Licenciement économique et la protection de la salariée enceinte.

Conformément à l’article L1225-4 du Code du travail, un « employeur ne peut rompre le contrat de travail d’une salariée lorsqu’elle est en état de grossesse médicalement constaté et pendant l’intégralité des périodes de suspension du contrat de travail auxquelles elle a droit au titre du congé de maternité, qu’elle use ou non de ce droit, ainsi que pendant les quatre semaines suivant l’expiration de ces périodes.
Toutefois, un employeur peut rompre le contrat s’il justifie d’une faute grave de l’intéressée, non liée à l’état de grossesse, ou de son impossibilité de maintenir ce contrat pour un motif étranger à la grossesse ou à l’accouchement.

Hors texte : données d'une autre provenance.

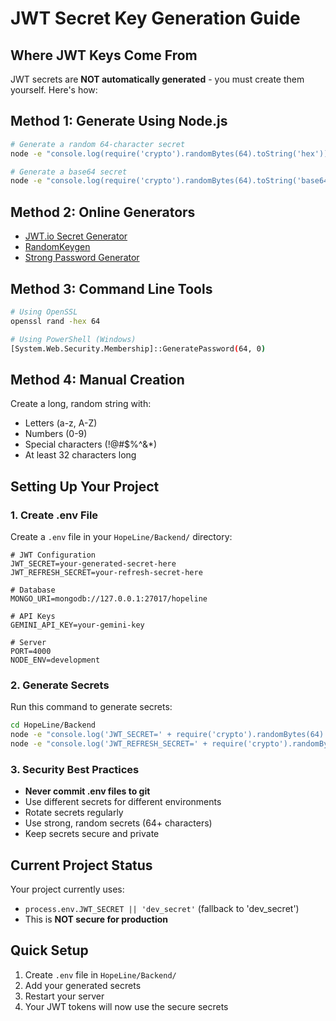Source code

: # JWT Secret Key Generation Guide

## Where JWT Keys Come From

JWT secrets are **NOT automatically generated** - you must create them yourself. Here's how:

## Method 1: Generate Using Node.js

```bash
# Generate a random 64-character secret
node -e "console.log(require('crypto').randomBytes(64).toString('hex'))"

# Generate a base64 secret
node -e "console.log(require('crypto').randomBytes(64).toString('base64'))"
```

## Method 2: Online Generators

- [JWT.io Secret Generator](https://jwt.io/)
- [RandomKeygen](https://randomkeygen.com/)
- [Strong Password Generator](https://strongpasswordgenerator.com/)

## Method 3: Command Line Tools

```bash
# Using OpenSSL
openssl rand -hex 64

# Using PowerShell (Windows)
[System.Web.Security.Membership]::GeneratePassword(64, 0)
```

## Method 4: Manual Creation

Create a long, random string with:
- Letters (a-z, A-Z)
- Numbers (0-9)
- Special characters (!@#$%^&*)
- At least 32 characters long

## Setting Up Your Project

### 1. Create .env File

Create a `.env` file in your `HopeLine/Backend/` directory:

```env
# JWT Configuration
JWT_SECRET=your-generated-secret-here
JWT_REFRESH_SECRET=your-refresh-secret-here

# Database
MONGO_URI=mongodb://127.0.0.1:27017/hopeline

# API Keys
GEMINI_API_KEY=your-gemini-key

# Server
PORT=4000
NODE_ENV=development
```

### 2. Generate Secrets

Run this command to generate secrets:

```bash
cd HopeLine/Backend
node -e "console.log('JWT_SECRET=' + require('crypto').randomBytes(64).toString('hex'))"
node -e "console.log('JWT_REFRESH_SECRET=' + require('crypto').randomBytes(64).toString('hex'))"
```

### 3. Security Best Practices

- **Never commit .env files to git**
- Use different secrets for different environments
- Rotate secrets regularly
- Use strong, random secrets (64+ characters)
- Keep secrets secure and private

## Current Project Status

Your project currently uses:
- `process.env.JWT_SECRET || 'dev_secret'` (fallback to 'dev_secret')
- This is **NOT secure for production**

## Quick Setup

1. Create `.env` file in `HopeLine/Backend/`
2. Add your generated secrets
3. Restart your server
4. Your JWT tokens will now use the secure secrets

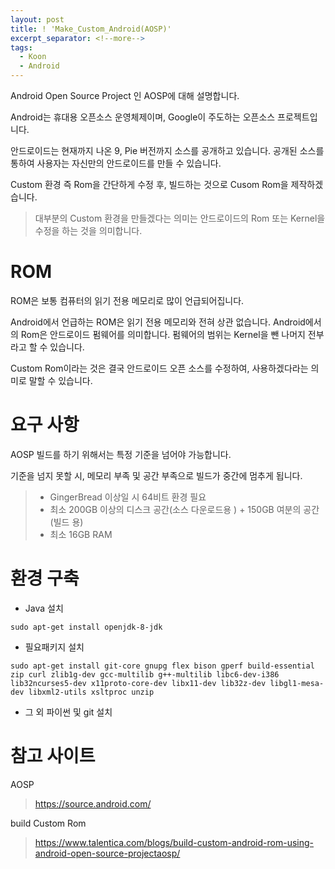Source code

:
 ```yaml
---
layout: post
title: ! 'Make_Custom_Android(AOSP)'
excerpt_separator: <!--more-->
tags:
  - Koon
  - Android
---
```


Android Open Source Project 인 AOSP에 대해 설명합니다.
<!--more-->

Android는 휴대용 오픈소스 운영체제이며, Google이 주도하는 오픈소스 프로젝트입니다. 

안드로이드는 현재까지 나온 9, Pie 버전까지 소스를 공개하고 있습니다. 공개된 소스를 통하여 사용자는 자신만의 안드로이드를 만들 수 있습니다.

Custom 환경 즉 Rom을 간단하게 수정 후, 빌드하는 것으로 Cusom Rom을 제작하겠습니다.

> 대부분의 Custom 환경을 만들겠다는 의미는 안드로이드의 Rom 또는 Kernel을 수정을 하는 것을 의미합니다.

# ROM

ROM은 보통 컴퓨터의 읽기 전용 메모리로 많이 언급되어집니다. 

Android에서 언급하는 ROM은 읽기 전용 메모리와 전혀 상관 없습니다. Android에서의 Rom은 안드로이드 펌웨어를 의미합니다. 펌웨어의 범위는 Kernel을 뺀 나머지 전부라고 할 수 있습니다.

Custom Rom이라는 것은 결국 안드로이드 오픈 소스를 수정하여, 사용하겠다라는 의미로 말할 수 있습니다.


# 요구 사항
AOSP 빌드를 하기 위해서는 특정 기준을 넘어야 가능합니다.

기준을 넘지 못할 시, 메모리 부족 및 공간 부족으로 빌드가 중간에 멈추게 됩니다.
> - GingerBread 이상일 시 64비트 환경 필요
> - 최소 200GB 이상의 디스크 공간(소스 다운로드용 ) + 150GB 여분의 공간(빌드 용)
> - 최소 16GB RAM



# 환경 구축

- Java 설치

```
sudo apt-get install openjdk-8-jdk
```


- 필요패키지 설치
```
sudo apt-get install git-core gnupg flex bison gperf build-essential zip curl zlib1g-dev gcc-multilib g++-multilib libc6-dev-i386 lib32ncurses5-dev x11proto-core-dev libx11-dev lib32z-dev libgl1-mesa-dev libxml2-utils xsltproc unzip
```

- 그 외 파이썬 및 git 설치




# 참고 사이트

AOSP
> https://source.android.com/

build Custom Rom
> https://www.talentica.com/blogs/build-custom-android-rom-using-android-open-source-projectaosp/
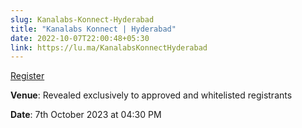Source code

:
 ```yaml
---
slug: Kanalabs-Konnect-Hyderabad
title: "Kanalabs Konnect | Hyderabad"
date: 2022-10-07T22:00:48+05:30
link: https://lu.ma/KanalabsKonnectHyderabad
---
```


[Register](https://lu.ma/KanalabsKonnectHyderabad)

**Venue**: Revealed exclusively to approved and whitelisted registrants

**Date**: 7th October 2023 at 04:30 PM 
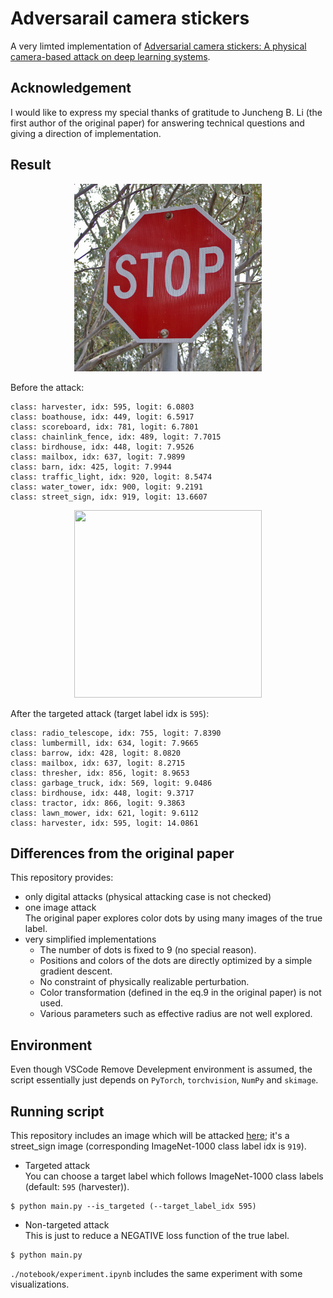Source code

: # Adversarail camera stickers
A very limted implementation of [Adversarial camera stickers: A physical camera-based attack on deep learning systems](https://arxiv.org/abs/1904.00759).

## Acknowledgement
I would like to express my special thanks of gratitude to Juncheng B. Li (the first author of the original paper) for answering technical questions and giving a direction of implementation.

## Result
<p align="center">
  <img width="300" height="300" src="/image/1200px-STOP_sign.jpg">
</p>

Before the attack:
```
class: harvester, idx: 595, logit: 6.0803
class: boathouse, idx: 449, logit: 6.5917
class: scoreboard, idx: 781, logit: 6.7801
class: chainlink_fence, idx: 489, logit: 7.7015
class: birdhouse, idx: 448, logit: 7.9526
class: mailbox, idx: 637, logit: 7.9899
class: barn, idx: 425, logit: 7.9944
class: traffic_light, idx: 920, logit: 8.5474
class: water_tower, idx: 900, logit: 9.2191
class: street_sign, idx: 919, logit: 13.6607
```

<p align="center">
  <img width="300" height="300" src="https://i.imgur.com/Y3V1UsE.png">
</p>

After the targeted attack (target label idx is `595`):
```
class: radio_telescope, idx: 755, logit: 7.8390
class: lumbermill, idx: 634, logit: 7.9665
class: barrow, idx: 428, logit: 8.0820
class: mailbox, idx: 637, logit: 8.2715
class: thresher, idx: 856, logit: 8.9653
class: garbage_truck, idx: 569, logit: 9.0486
class: birdhouse, idx: 448, logit: 9.3717
class: tractor, idx: 866, logit: 9.3863
class: lawn_mower, idx: 621, logit: 9.6112
class: harvester, idx: 595, logit: 14.0861
```

## Differences from the original paper
This repository provides:
- only digital attacks (physical attacking case is not checked)
- one image attack  
  The original paper explores color dots by using many images of the true label.
- very simplified implementations
  - The number of dots is fixed to 9 (no special reason).
  - Positions and colors of the dots are directly optimized by a simple gradient descent.
  - No constraint of physically realizable perturbation.
  - Color transformation (defined in the eq.9 in the original paper) is not used.
  - Various parameters such as effective radius are not well explored.


## Environment
Even though VSCode Remove Develepment environment is assumed, the script essentially just depends on `PyTorch`, `torchvision`, `NumPy` and `skimage`.


## Running script
This repository includes an image which will be attacked [here](https://github.com/yoheikikuta/adversarial-camera-stickers/tree/master/image); it's a street_sign image (corresponding ImageNet-1000 class label idx is `919`).

- Targeted attack  
  You can choose a target label which follows ImageNet-1000 class labels (default: `595` (harvester)).
```
$ python main.py --is_targeted (--target_label_idx 595)
```

- Non-targeted attack  
  This is just to reduce a NEGATIVE loss function of the true label.
```
$ python main.py
```

`./notebook/experiment.ipynb` includes the same experiment with some visualizations.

Dans ce cas, la rupture du contrat de travail ne peut prendre effet ou être notifiée pendant les périodes de suspension du contrat de travail « .

Dans cette affaire, une salariée enceinte a été licenciée pour motif économique (NB : notification faite après la période de suspension du contrat de travail).
L’entreprise qui l’employait a été liquidée judiciairement et aucune reprise d’activité n’a été faite. L’ensemble des salariés de cette société a d’ailleurs été licencié pour ce même motif.
Pour rappel, un motif économique de licenciement ne caractérise pas, à lui seul, l’impossibilité dans laquelle se trouve l’employeur de maintenir le contrat de travail de la salariée pendant la période de protection dont elle bénéficie. Pour autant, si cette impossibilité est avérée, le licenciement est justifié.

Par conséquent, dans le contexte de cette affaire, le contrat de la salariée ne pouvait donc pas être maintenu. Le licenciement pour motif économique était donc justifié.